## Task requirements
Check the material that follows for the word "ProtectedRoute" and say how many lines contain it, with no other words.

## Dataset records
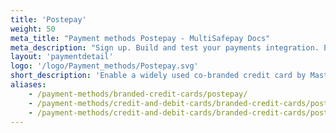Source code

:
 ```yaml
---
title: 'Postepay'
weight: 50
meta_title: "Payment methods Postepay - MultiSafepay Docs"
meta_description: "Sign up. Build and test your payments integration. Explore our products and services. Use our API Reference, SDKs, and wrappers. Get support."
layout: 'paymentdetail'
logo: '/logo/Payment_methods/Postepay.svg' 
short_description: 'Enable a widely used co-branded credit card by Mastercard or Visa.'
aliases: 
    - /payment-methods/branded-credit-cards/postepay/
    - /payment-methods/credit-and-debit-cards/branded-credit-cards/postepay/
    - /payment-methods/credit-and-debit-cards/branded-credit-cards/postepay/
---
```

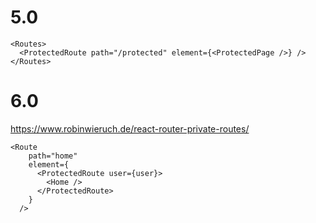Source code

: 
# 5.0
```
<Routes>
  <ProtectedRoute path="/protected" element={<ProtectedPage />} />
</Routes>

```



# 6.0
https://www.robinwieruch.de/react-router-private-routes/

```
<Route
    path="home"
    element={
      <ProtectedRoute user={user}>
        <Home />
      </ProtectedRoute>
    }
  />
```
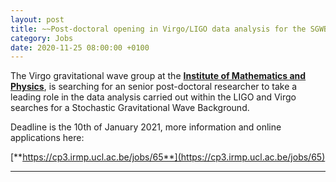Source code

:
 ```yaml
---
layout: post
title: ~~Post-doctoral opening in Virgo/LIGO data analysis for the SGWB~~
category: Jobs
date: 2020-11-25 08:00:00 +0100
---
```


The Virgo gravitational wave group at the [**Institute of Mathematics
and Physics**](https://uclouvain.be/en/research-institutes/irmp), is
searching for an senior post-doctoral researcher to take a leading
role in the data analysis carried out within the LIGO and Virgo
searches for a Stochastic Gravitational Wave Background.

Deadline is the 10th of January 2021, more information and online
applications here:

[**https://cp3.irmp.ucl.ac.be/jobs/65**](https://cp3.irmp.ucl.ac.be/jobs/65)

---




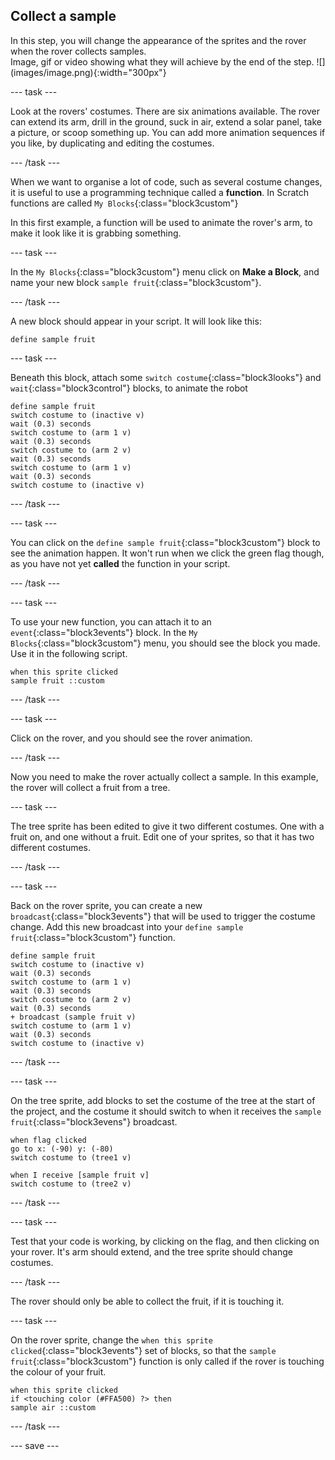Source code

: ## Collect a sample


<div style="display: flex; flex-wrap: wrap">
<div style="flex-basis: 200px; flex-grow: 1; margin-right: 15px;">
In this step, you will change the appearance of the sprites and the rover when the rover collects samples.
</div>
<div>
Image, gif or video showing what they will achieve by the end of the step. ![](images/image.png){:width="300px"}
</div>
</div>

--- task ---

Look at the rovers' costumes. There are six animations available. The rover can extend its arm, drill in the ground, suck in air, extend a solar panel, take a picture, or scoop something up. You can add more animation sequences if you like, by duplicating and editing the costumes.

--- /task ---

When we want to organise a lot of code, such as several costume changes, it is useful to use a programming technique called a **function**. In Scratch functions are called `My Blocks`{:class="block3custom"}

In this first example, a function will be used to animate the rover's arm, to make it look like it is grabbing something.

--- task ---

In the `My Blocks`{:class="block3custom"} menu click on **Make a Block**, and name your new block `sample fruit`{:class="block3custom"}.

--- /task ---

A new block should appear in your script. It will look like this:

```blocks3
define sample fruit
```

--- task ---

Beneath this block, attach some `switch costume`{:class="block3looks"} and `wait`{:class="block3control"} blocks, to animate the robot

```blocks3
define sample fruit
switch costume to (inactive v)
wait (0.3) seconds
switch costume to (arm 1 v)
wait (0.3) seconds
switch costume to (arm 2 v)
wait (0.3) seconds
switch costume to (arm 1 v)
wait (0.3) seconds
switch costume to (inactive v)
```

--- /task ---

--- task ---

You can click on the `define sample fruit`{:class="block3custom"} block to see the animation happen. It won't run when we click the green flag though, as you have not yet **called** the function in your script.

--- /task ---

--- task ---

To use your new function, you can attach it to an `event`{:class="block3events"} block. In the `My Blocks`{:class="block3custom"} menu, you should see the block you made. Use it in the following script.

```blocks3
when this sprite clicked
sample fruit ::custom
```

--- /task ---

--- task ---

Click on the rover, and you should see the rover animation.

--- /task ---

Now you need to make the rover actually collect a sample. In this example, the rover will collect a fruit from a tree.

--- task ---

The tree sprite has been edited to give it two different costumes. One with a fruit on, and one without a fruit. Edit one of your sprites, so that it has two different costumes.

--- /task ---

--- task ---

Back on the rover sprite, you can create a new `broadcast`{:class="block3events"} that will be used to trigger the costume change. Add this new broadcast into your `define sample fruit`{:class="block3custom"} function.

```blocks3
define sample fruit
switch costume to (inactive v)
wait (0.3) seconds
switch costume to (arm 1 v)
wait (0.3) seconds
switch costume to (arm 2 v)
wait (0.3) seconds
+ broadcast (sample fruit v)
switch costume to (arm 1 v)
wait (0.3) seconds
switch costume to (inactive v)
```

--- /task ---

--- task ---

On the tree sprite, add blocks to set the costume of the tree at the start of the project, and the costume it should switch to when it receives the `sample fruit`{:class="block3evens"} broadcast.

```blocks3
when flag clicked
go to x: (-90) y: (-80)
switch costume to (tree1 v)

when I receive [sample fruit v]
switch costume to (tree2 v)
```

--- /task ---

--- task ---

Test that your code is working, by clicking on the flag, and then clicking on your rover. It's arm should extend, and the tree sprite should change costumes.

--- /task ---

The rover should only be able to collect the fruit, if it is touching it.

--- task ---

On the rover sprite, change the `when this sprite clicked`{:class="block3events"} set of blocks, so that the `sample fruit`{:class="block3custom"} function is only called if the rover is touching the colour of your fruit.

```blocks3
when this sprite clicked
if <touching color (#FFA500) ?> then
sample air ::custom
```

--- /task ---

--- save ---
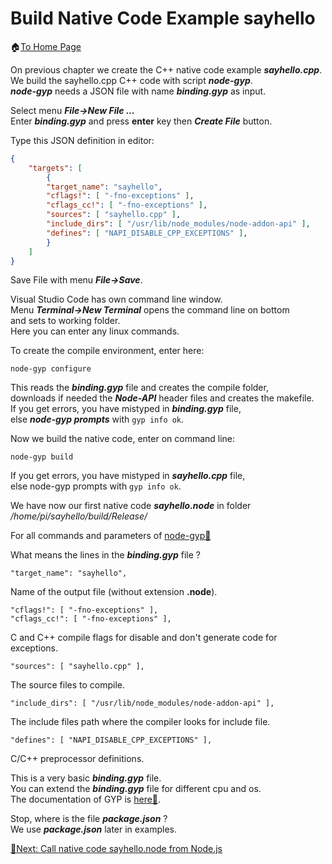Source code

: # Build Native Code Example sayhello
🏠[To Home Page](README.md)

On previous chapter we create the C++ native code example ***sayhello.cpp***.<br>
We build the sayhello.cpp C++ code with script ***node-gyp***.<br>
***node-gyp*** needs a JSON file with name ***binding.gyp*** as input.<br>

Select menu ***File->New File ...***<br>
Enter ***binding.gyp*** and press **enter** key then ***Create File*** button.<br>

Type this JSON definition in editor:

```JSON
{
    "targets": [
        {
        "target_name": "sayhello",
        "cflags!": [ "-fno-exceptions" ],
        "cflags_cc!": [ "-fno-exceptions" ],
        "sources": [ "sayhello.cpp" ],
        "include_dirs": [ "/usr/lib/node_modules/node-addon-api" ],
        "defines": [ "NAPI_DISABLE_CPP_EXCEPTIONS" ],
        }
    ]
}
```
Save File with menu ***File->Save***.

Visual Studio Code has own command line window.<br>
Menu ***Terminal->New Terminal*** opens the command line on bottom<br>
and sets to working folder.<br>
Here you can enter any linux commands.<br>

To create the compile environment, enter here:<br>
```
node-gyp configure
```
This reads the ***binding.gyp*** file and creates the compile folder,<br>
downloads if needed the ***Node-API*** header files and creates the makefile.<br>
If you get errors, you have mistyped in ***binding.gyp*** file,<br>
else ***node-gyp prompts*** with ```gyp info ok```.<br>

Now we build the native code, enter on command line:
```
node-gyp build
```
If you get errors, you have mistyped in ***sayhello.cpp*** file,<br>
else node-gyp prompts with ```gyp info ok```.<br>

We have now our first native code ***sayhello.node*** in folder<br>
*/home/pi/sayhello/build/Release/*

For all commands and parameters of [node-gyp📌](https://github.com/nodejs/node-gyp)

What means the lines in the ***binding.gyp*** file ?

```
"target_name": "sayhello",
```
Name of the output file (without extension **.node**).
```
"cflags!": [ "-fno-exceptions" ],
"cflags_cc!": [ "-fno-exceptions" ],
```
C and C++ compile flags for disable and don't generate code for exceptions.<br>
```
"sources": [ "sayhello.cpp" ],
```
The source files to compile.<br>
```
"include_dirs": [ "/usr/lib/node_modules/node-addon-api" ],
```
The include files path where the compiler looks for include file.  
```
"defines": [ "NAPI_DISABLE_CPP_EXCEPTIONS" ],
```
C/C++ preprocessor definitions.<br>

This is a very basic ***binding.gyp*** file.<br>
You can extend the ***binding.gyp*** file for different cpu and os.<br>
The documentation of GYP is [here📌](https://gyp.gsrc.io/docs/UserDocumentation.md).<br>

Stop, where is the file ***package.json*** ?<br>
We use ***package.json*** later in examples.<br>

[🧾Next: Call native code sayhello.node from Node.js ](call.md)
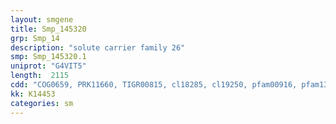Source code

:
 ```yaml
---
layout: smgene
title: Smp_145320
grp: Smp_14
description: "solute carrier family 26"
smp: Smp_145320.1
uniprot: "G4VIT5"
length:  2115
cdd: "COG0659, PRK11660, TIGR00815, cl18285, cl19250, pfam00916, pfam13792"
kk: K14453
categories: sm
---
```


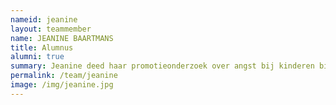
```yaml
---
nameid: jeanine
layout: teammember
name: JEANINE BAARTMANS
title: Alumnus
alumni: true
summary: Jeanine deed haar promotieonderzoek over angst bij kinderen bij de Universiteit van Amsterdam en UvAminds onder dagelijkse begeleiding van Anke.
permalink: /team/jeanine
image: /img/jeanine.jpg
---
```


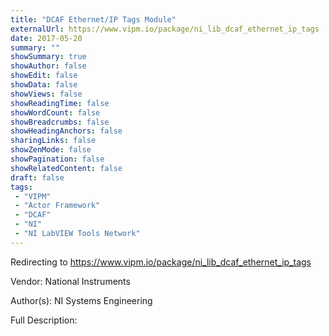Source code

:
 ```yaml
---
title: "DCAF Ethernet/IP Tags Module"
externalUrl: https://www.vipm.io/package/ni_lib_dcaf_ethernet_ip_tags
date: 2017-05-20
summary: ""
showSummary: true
showAuthor: false
showEdit: false
showData: false
showViews: false
showReadingTime: false
showWordCount: false
showBreadcrumbs: false
showHeadingAnchors: false
sharingLinks: false
showZenMode: false
showPagination: false
showRelatedContent: false
draft: false
tags:
 - "VIPM"
 - "Actor Framework"
 - "DCAF"
 - "NI"
 - "NI LabVIEW Tools Network"
---
```


Redirecting to https://www.vipm.io/package/ni_lib_dcaf_ethernet_ip_tags

Vendor: National Instruments

Author(s): NI Systems Engineering
 
Full Description:
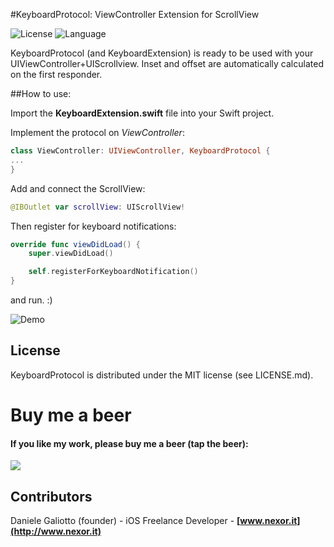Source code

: #KeyboardProtocol: ViewController Extension for ScrollView

![License](https://img.shields.io/github/license/gali8/KeyboardProtocol.svg)
![Language](https://img.shields.io/badge/Swift-5.0-red.svg)

KeyboardProtocol (and KeyboardExtension) is ready to be used with your UIViewController+UIScrollview.
Inset and offset are automatically calculated on the first responder.

##How to use:

Import the **KeyboardExtension.swift** file into your Swift project.

Implement the protocol on *ViewController*:

```swift
class ViewController: UIViewController, KeyboardProtocol {
...
}
```


Add and connect the ScrollView:

```swift
@IBOutlet var scrollView: UIScrollView!
```

Then register for keyboard notifications:

```swift
override func viewDidLoad() {
    super.viewDidLoad()

    self.registerForKeyboardNotification()
}
```

and run. :)

![Demo](https://github.com/gali8/KeyboardProtocol/blob/master/Demo.png?raw=true)

## License

KeyboardProtocol is distributed under the MIT
license (see LICENSE.md).

Buy me a beer
=================
#### If you like my work, please buy me a beer (tap the beer):
<p align="left">
<a href="http://www.g8production.com/Beer#_=_" alt="If you like my work, please buy me a beer ">
<img style="-webkit-user-select: none;" 
src="http://68.media.tumblr.com/3243ca9030c3fa14ca3042344ae3d510/tumblr_inline_ng26w7z8SG1qmlajm.png">
</a>
</p>

## Contributors

Daniele Galiotto (founder) - iOS Freelance Developer -
**[www.nexor.it](http://www.nexor.it)**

## Solved exercise
3